Given records START

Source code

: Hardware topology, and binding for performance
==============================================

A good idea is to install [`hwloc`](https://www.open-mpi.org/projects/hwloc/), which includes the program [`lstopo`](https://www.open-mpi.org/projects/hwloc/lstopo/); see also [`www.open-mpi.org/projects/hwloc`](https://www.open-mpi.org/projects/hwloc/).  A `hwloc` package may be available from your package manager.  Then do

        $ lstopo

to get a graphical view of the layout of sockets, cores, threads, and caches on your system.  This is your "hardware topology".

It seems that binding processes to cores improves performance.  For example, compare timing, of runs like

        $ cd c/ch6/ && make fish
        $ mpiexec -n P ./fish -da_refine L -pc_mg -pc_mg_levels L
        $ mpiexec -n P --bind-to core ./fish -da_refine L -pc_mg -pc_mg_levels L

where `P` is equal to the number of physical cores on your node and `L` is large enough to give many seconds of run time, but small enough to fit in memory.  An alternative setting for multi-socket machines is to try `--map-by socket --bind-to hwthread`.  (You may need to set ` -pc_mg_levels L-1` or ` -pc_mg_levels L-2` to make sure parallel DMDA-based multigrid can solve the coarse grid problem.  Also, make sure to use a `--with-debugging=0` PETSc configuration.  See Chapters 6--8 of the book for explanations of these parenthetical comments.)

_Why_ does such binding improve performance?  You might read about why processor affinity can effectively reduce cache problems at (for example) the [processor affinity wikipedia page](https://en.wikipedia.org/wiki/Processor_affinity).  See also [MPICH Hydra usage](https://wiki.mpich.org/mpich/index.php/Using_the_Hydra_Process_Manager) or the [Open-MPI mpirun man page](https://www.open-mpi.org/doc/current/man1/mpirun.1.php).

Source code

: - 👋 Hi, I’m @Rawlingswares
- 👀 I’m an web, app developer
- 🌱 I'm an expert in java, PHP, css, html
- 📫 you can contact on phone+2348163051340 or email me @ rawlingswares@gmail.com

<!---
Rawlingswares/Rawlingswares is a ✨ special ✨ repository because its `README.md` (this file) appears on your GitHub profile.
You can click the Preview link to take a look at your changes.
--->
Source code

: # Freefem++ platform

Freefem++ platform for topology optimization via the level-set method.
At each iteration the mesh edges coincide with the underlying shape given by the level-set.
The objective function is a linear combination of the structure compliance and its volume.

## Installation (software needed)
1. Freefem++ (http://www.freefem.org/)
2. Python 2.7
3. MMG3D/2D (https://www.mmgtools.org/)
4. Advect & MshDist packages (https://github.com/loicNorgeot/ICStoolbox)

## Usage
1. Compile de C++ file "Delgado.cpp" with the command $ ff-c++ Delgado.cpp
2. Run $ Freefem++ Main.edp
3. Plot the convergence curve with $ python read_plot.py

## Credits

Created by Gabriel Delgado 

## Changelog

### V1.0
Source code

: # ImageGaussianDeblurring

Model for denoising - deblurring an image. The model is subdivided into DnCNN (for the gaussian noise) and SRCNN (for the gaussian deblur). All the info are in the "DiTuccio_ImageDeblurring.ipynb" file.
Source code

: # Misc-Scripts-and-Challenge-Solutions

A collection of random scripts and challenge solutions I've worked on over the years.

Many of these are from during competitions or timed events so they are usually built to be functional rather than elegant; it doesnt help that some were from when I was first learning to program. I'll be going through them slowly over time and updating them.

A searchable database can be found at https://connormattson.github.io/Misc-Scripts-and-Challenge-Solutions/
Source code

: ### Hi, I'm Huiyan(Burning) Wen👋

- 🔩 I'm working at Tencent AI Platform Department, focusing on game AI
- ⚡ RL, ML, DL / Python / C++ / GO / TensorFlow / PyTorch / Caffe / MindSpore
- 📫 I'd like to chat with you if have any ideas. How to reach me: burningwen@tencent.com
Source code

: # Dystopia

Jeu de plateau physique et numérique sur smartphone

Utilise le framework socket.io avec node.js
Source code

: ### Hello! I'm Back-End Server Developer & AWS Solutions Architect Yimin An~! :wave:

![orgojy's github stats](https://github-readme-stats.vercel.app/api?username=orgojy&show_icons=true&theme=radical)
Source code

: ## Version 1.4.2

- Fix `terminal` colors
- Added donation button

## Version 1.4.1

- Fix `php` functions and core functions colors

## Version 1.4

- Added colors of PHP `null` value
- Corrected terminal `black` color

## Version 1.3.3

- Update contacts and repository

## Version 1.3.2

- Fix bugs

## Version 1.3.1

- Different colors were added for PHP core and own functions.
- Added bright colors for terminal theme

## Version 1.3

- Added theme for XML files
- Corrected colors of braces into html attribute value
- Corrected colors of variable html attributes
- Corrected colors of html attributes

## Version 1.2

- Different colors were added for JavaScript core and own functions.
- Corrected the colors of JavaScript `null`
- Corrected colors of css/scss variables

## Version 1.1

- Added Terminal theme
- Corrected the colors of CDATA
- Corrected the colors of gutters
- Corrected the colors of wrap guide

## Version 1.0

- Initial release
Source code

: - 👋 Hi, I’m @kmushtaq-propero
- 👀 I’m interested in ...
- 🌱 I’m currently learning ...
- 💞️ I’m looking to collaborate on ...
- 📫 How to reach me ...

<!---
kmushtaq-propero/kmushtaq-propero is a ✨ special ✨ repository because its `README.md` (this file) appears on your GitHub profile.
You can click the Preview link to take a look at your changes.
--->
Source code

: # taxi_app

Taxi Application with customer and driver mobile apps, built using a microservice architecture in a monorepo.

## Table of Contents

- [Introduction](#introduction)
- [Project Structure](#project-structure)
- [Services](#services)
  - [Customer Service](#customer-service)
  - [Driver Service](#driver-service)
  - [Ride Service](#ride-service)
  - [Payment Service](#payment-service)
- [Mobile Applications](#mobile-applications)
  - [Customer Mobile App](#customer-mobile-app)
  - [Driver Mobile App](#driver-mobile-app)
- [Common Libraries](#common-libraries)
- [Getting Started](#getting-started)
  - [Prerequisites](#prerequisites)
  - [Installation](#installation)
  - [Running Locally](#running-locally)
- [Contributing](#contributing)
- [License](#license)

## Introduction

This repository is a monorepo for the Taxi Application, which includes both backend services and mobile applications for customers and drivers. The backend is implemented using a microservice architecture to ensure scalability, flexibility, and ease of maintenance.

Given records END

**Task directions**
Word for word, write out each of the records above.

**Solved problem**
Source code

: Hardware topology, and binding for performance
==============================================

A good idea is to install [`hwloc`](https://www.open-mpi.org/projects/hwloc/), which includes the program [`lstopo`](https://www.open-mpi.org/projects/hwloc/lstopo/); see also [`www.open-mpi.org/projects/hwloc`](https://www.open-mpi.org/projects/hwloc/).  A `hwloc` package may be available from your package manager.  Then do

        $ lstopo

to get a graphical view of the layout of sockets, cores, threads, and caches on your system.  This is your "hardware topology".

It seems that binding processes to cores improves performance.  For example, compare timing, of runs like

        $ cd c/ch6/ && make fish
        $ mpiexec -n P ./fish -da_refine L -pc_mg -pc_mg_levels L
        $ mpiexec -n P --bind-to core ./fish -da_refine L -pc_mg -pc_mg_levels L

where `P` is equal to the number of physical cores on your node and `L` is large enough to give many seconds of run time, but small enough to fit in memory.  An alternative setting for multi-socket machines is to try `--map-by socket --bind-to hwthread`.  (You may need to set ` -pc_mg_levels L-1` or ` -pc_mg_levels L-2` to make sure parallel DMDA-based multigrid can solve the coarse grid problem.  Also, make sure to use a `--with-debugging=0` PETSc configuration.  See Chapters 6--8 of the book for explanations of these parenthetical comments.)

_Why_ does such binding improve performance?  You might read about why processor affinity can effectively reduce cache problems at (for example) the [processor affinity wikipedia page](https://en.wikipedia.org/wiki/Processor_affinity).  See also [MPICH Hydra usage](https://wiki.mpich.org/mpich/index.php/Using_the_Hydra_Process_Manager) or the [Open-MPI mpirun man page](https://www.open-mpi.org/doc/current/man1/mpirun.1.php).

Source code

: - 👋 Hi, I’m @Rawlingswares
- 👀 I’m an web, app developer
- 🌱 I'm an expert in java, PHP, css, html
- 📫 you can contact on phone+2348163051340 or email me @ rawlingswares@gmail.com

<!---
Rawlingswares/Rawlingswares is a ✨ special ✨ repository because its `README.md` (this file) appears on your GitHub profile.
You can click the Preview link to take a look at your changes.
--->
Source code

: # Freefem++ platform

Freefem++ platform for topology optimization via the level-set method.
At each iteration the mesh edges coincide with the underlying shape given by the level-set.
The objective function is a linear combination of the structure compliance and its volume.

## Installation (software needed)
1. Freefem++ (http://www.freefem.org/)
2. Python 2.7
3. MMG3D/2D (https://www.mmgtools.org/)
4. Advect & MshDist packages (https://github.com/loicNorgeot/ICStoolbox)

## Usage
1. Compile de C++ file "Delgado.cpp" with the command $ ff-c++ Delgado.cpp
2. Run $ Freefem++ Main.edp
3. Plot the convergence curve with $ python read_plot.py

## Credits

Created by Gabriel Delgado 

## Changelog

### V1.0
Source code

: # ImageGaussianDeblurring

Model for denoising - deblurring an image. The model is subdivided into DnCNN (for the gaussian noise) and SRCNN (for the gaussian deblur). All the info are in the "DiTuccio_ImageDeblurring.ipynb" file.
Source code

: # Misc-Scripts-and-Challenge-Solutions

A collection of random scripts and challenge solutions I've worked on over the years.

Many of these are from during competitions or timed events so they are usually built to be functional rather than elegant; it doesnt help that some were from when I was first learning to program. I'll be going through them slowly over time and updating them.

A searchable database can be found at https://connormattson.github.io/Misc-Scripts-and-Challenge-Solutions/
Source code

: ### Hi, I'm Huiyan(Burning) Wen👋

- 🔩 I'm working at Tencent AI Platform Department, focusing on game AI
- ⚡ RL, ML, DL / Python / C++ / GO / TensorFlow / PyTorch / Caffe / MindSpore
- 📫 I'd like to chat with you if have any ideas. How to reach me: burningwen@tencent.com
Source code

: # Dystopia

Jeu de plateau physique et numérique sur smartphone

Utilise le framework socket.io avec node.js
Source code

: ### Hello! I'm Back-End Server Developer & AWS Solutions Architect Yimin An~! :wave:

![orgojy's github stats](https://github-readme-stats.vercel.app/api?username=orgojy&show_icons=true&theme=radical)
Source code

: ## Version 1.4.2

- Fix `terminal` colors
- Added donation button

## Version 1.4.1

- Fix `php` functions and core functions colors

## Version 1.4

- Added colors of PHP `null` value
- Corrected terminal `black` color

## Version 1.3.3

- Update contacts and repository

## Version 1.3.2

- Fix bugs

## Version 1.3.1

- Different colors were added for PHP core and own functions.
- Added bright colors for terminal theme

## Version 1.3

- Added theme for XML files
- Corrected colors of braces into html attribute value
- Corrected colors of variable html attributes
- Corrected colors of html attributes

## Version 1.2

- Different colors were added for JavaScript core and own functions.
- Corrected the colors of JavaScript `null`
- Corrected colors of css/scss variables

## Version 1.1

- Added Terminal theme
- Corrected the colors of CDATA
- Corrected the colors of gutters
- Corrected the colors of wrap guide

## Version 1.0

- Initial release
Source code

: - 👋 Hi, I’m @kmushtaq-propero
- 👀 I’m interested in ...
- 🌱 I’m currently learning ...
- 💞️ I’m looking to collaborate on ...
- 📫 How to reach me ...

<!---
kmushtaq-propero/kmushtaq-propero is a ✨ special ✨ repository because its `README.md` (this file) appears on your GitHub profile.
You can click the Preview link to take a look at your changes.
--->
Source code

: # taxi_app

Taxi Application with customer and driver mobile apps, built using a microservice architecture in a monorepo.

## Table of Contents

- [Introduction](#introduction)
- [Project Structure](#project-structure)
- [Services](#services)
  - [Customer Service](#customer-service)
  - [Driver Service](#driver-service)
  - [Ride Service](#ride-service)
  - [Payment Service](#payment-service)
- [Mobile Applications](#mobile-applications)
  - [Customer Mobile App](#customer-mobile-app)
  - [Driver Mobile App](#driver-mobile-app)
- [Common Libraries](#common-libraries)
- [Getting Started](#getting-started)
  - [Prerequisites](#prerequisites)
  - [Installation](#installation)
  - [Running Locally](#running-locally)
- [Contributing](#contributing)
- [License](#license)

## Introduction

This repository is a monorepo for the Taxi Application, which includes both backend services and mobile applications for customers and drivers. The backend is implemented using a microservice architecture to ensure scalability, flexibility, and ease of maintenance.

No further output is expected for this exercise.